By Bob Trapani, Jr.
Twenty-first century seafarers may take for granted the wealth of navigational information available to today’s professional mariner, but not that many years ago, such electronic wizardry was unthinkable. Much of this highly useful information in the form of real-time digital data, colorful graphs and up-to-the-minute marine conditions is now at our finger tips thanks to trusted maritime resources on the Internet such as NOAA, the U.S. Coast Guard and regional Maritime Exchanges. The real-time data is designed to not only enhance navigational safety but also to improve the operational effectiveness of commercial maritime interests aboard vessels and in ports throughout America.
But what did the pilots and captains of vessels 100 years ago do before the digital age and all its boundless, on-demand assistance enhanced the art of navigation when it came to assessing a critical element like the tidal levels in route to ports of call? As could be expected, the masters of vessels and their crews relied heavily on firsthand experience accrued from their time at sea, as well as the available instruments and accepted navigational practices of a century ago. But just like today, the maritime interests at the turn of the 1900s were always seeking new technology to help reduce the margin of error in navigation by providing the professional mariner with as many additional navigational aids and resources as possible.
One such technological device was called the Tidal Indicator – a simplistic, yet invaluable source of information to mariners of the late 19th century and early 20th century. Just what is a Tidal Indicator you might ask? The 1908 United States Coast Pilot explains the device, noting, “The arrowhead in the middle of the semicircle when pointing upward indicates a rising tide, and when pointing downward a falling tide. The pointer near the arrowhead points to the height of the tide (in feet), which is indicated by figures on the semicircle, the zero agreeing with mean low water.”
The Tidal Indicator was maintained by the Coast and Geodetic Survey and was established along waterways leading to important American ports that possessed problematic shoals. These navigational hazards required mid to high water for safest passage and thus presented an opportunity for the technology of the time to assist mariners. Port interests represented by the Maritime Exchanges for regions such as Philadelphia and New York were vital advocates for such improvements in navigational aids one hundred years ago as they are today.

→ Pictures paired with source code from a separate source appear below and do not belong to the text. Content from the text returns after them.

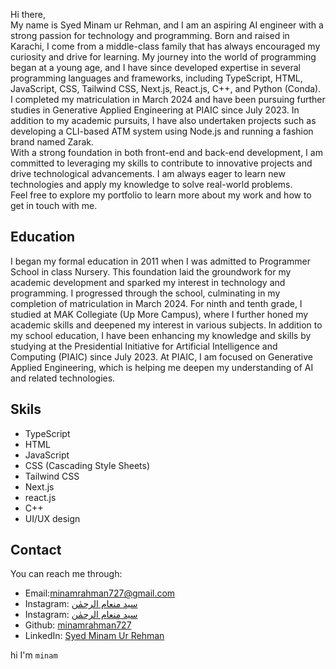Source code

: Hi there,<br/>
My name is Syed Minam ur Rehman, and I am an aspiring AI engineer with a strong passion for technology and programming. Born and raised in Karachi, I come from a middle-class family that has always encouraged my curiosity and drive for learning. My journey into the world of programming began at a young age, and I have since developed expertise in several programming languages and frameworks, including TypeScript, HTML, JavaScript, CSS, Tailwind CSS, Next.js, React.js, C++, and Python (Conda).<br/>
I completed my matriculation in March 2024 and have been pursuing further studies in Generative Applied Engineering at PIAIC since July 2023. In addition to my academic pursuits, I have also undertaken projects such as developing a CLI-based ATM system using Node.js and running a fashion brand named Zarak.<br/>
With a strong foundation in both front-end and back-end development, I am committed to leveraging my skills to contribute to innovative projects and drive technological advancements. I am always eager to learn new technologies and apply my knowledge to solve real-world problems.<br/>
Feel free to explore my portfolio to learn more about my work and how to get in touch with me.
<h2>Education</h2> 
I began my formal education in 2011 when I was admitted to Programmer School in class Nursery. This foundation laid the groundwork for my academic development and sparked my interest in technology and programming. I progressed through the school, culminating in my completion of matriculation in March 2024. For ninth and tenth grade, I studied at MAK Collegiate (Up More Campus), where I further honed my academic skills and deepened my interest in various subjects. In addition to my school education, I have been enhancing my knowledge and skills by studying at the Presidential Initiative for Artificial Intelligence and Computing (PIAIC) since July 2023. At PIAIC, I am focused on Generative Applied Engineering, which is helping me deepen my understanding of AI and related technologies.<br/>
<h2>Skils</h2>
<ul>
  <li>TypeScript</li>
  <li>HTML</li>
  <li>JavaScript</li>
  <li>CSS (Cascading Style Sheets)</li>
  <li>Tailwind CSS</li>
  <li>Next.js</li>
  <li>react.js</li>
  <li>C++</li>
  <li>UI/UX design</li>
</ul>
<h2>Contact</h2>
You can reach me through:
<ul>
  <li>Email:<a href="mailto:minamrahman727@gmail.com" class="text-gray-700">minamrahman727@gmail.com</a></li>
  <li>Instagram: <a href="www.instagram.com/syedminamurrehman" class="text-gray-700">سید منعام الرحمٰن</a></li>
   <li>Instagram: <a href="www.instagram.com/s.m.__.rehman" class="text-gray-700">سید منعام الرحمٰن</a></li>
   <li>Github: <a href="www.github.com/minamrahman727" class="text-gray-700">minamrahman727</a></li>
   <li>LinkedIn: <a href="https://www.linkedin.com/in/syed-minam-ur-rehman/" class="text-gray-700">Syed Minam Ur Rehman</a></li>
</ul>

 hi I'm ```minam```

The 1895 Hand Book of the Lower Delaware River, a historical overview (1875-1895) of the purpose and activities of the Philadelphia Maritime Exchange, contains an entry highlighting the many accomplishments of the organization from its inception at that time. An entry from 1894 noted, “Secretary of the Treasury petitioned to have established and maintained at the National Quarantine Station, Reedy Island, a tidal indicator, to advise vessels of the depth of water over “Dan Baker Shoals” and “Duck Creek Flats.”
This Tidal Indicator instrument at Reedy Island, which is a marshy island located in the Delaware River south of Philadelphia, could be plainly seen by the crews of passing ships in the vicinity. The 1908 Coast Pilot notes that the Tidal Indicator was “erected on the quarantine wharf at Reedy Island, and faces up the river.” For vessels transiting the river to sea eastward of Reedy Island, the instrument was found on the northeastward side of the island.
Another Tidal Indicator along the Delaware River – though smaller in size, was located upriver from Reedy Island at the Port of Philadelphia. The instrument was mounted in the Bourse Building, which was home to the Philadelphia Maritime Exchange, and conveyed the status and level of the tide at the all-important Chestnut Street wharf where maritime activity was always bustling.
Philadelphia was not the only port to make use of the Tidal Indicator. The New York Maritime Exchange also advocated for the device and obtained it for such locations as The Narrows and at Nos. 78-80 Broad Street, New York City. In similar fashion as their comrades in Philadelphia, the Tidal Indicator at the Broad Street location was mounted in the New York Maritime Exchange building and showed the state of tide at Pier A, North River.
In hindsight you might say the Tidal Indicator device was a sort of ‘wheel of fortune’ that offered critical information to ship captains of a bygone era – an instrument that could easily be the difference between disaster and safe passage at a time when its presence was state-of-the-art and highly valued by maritime interests.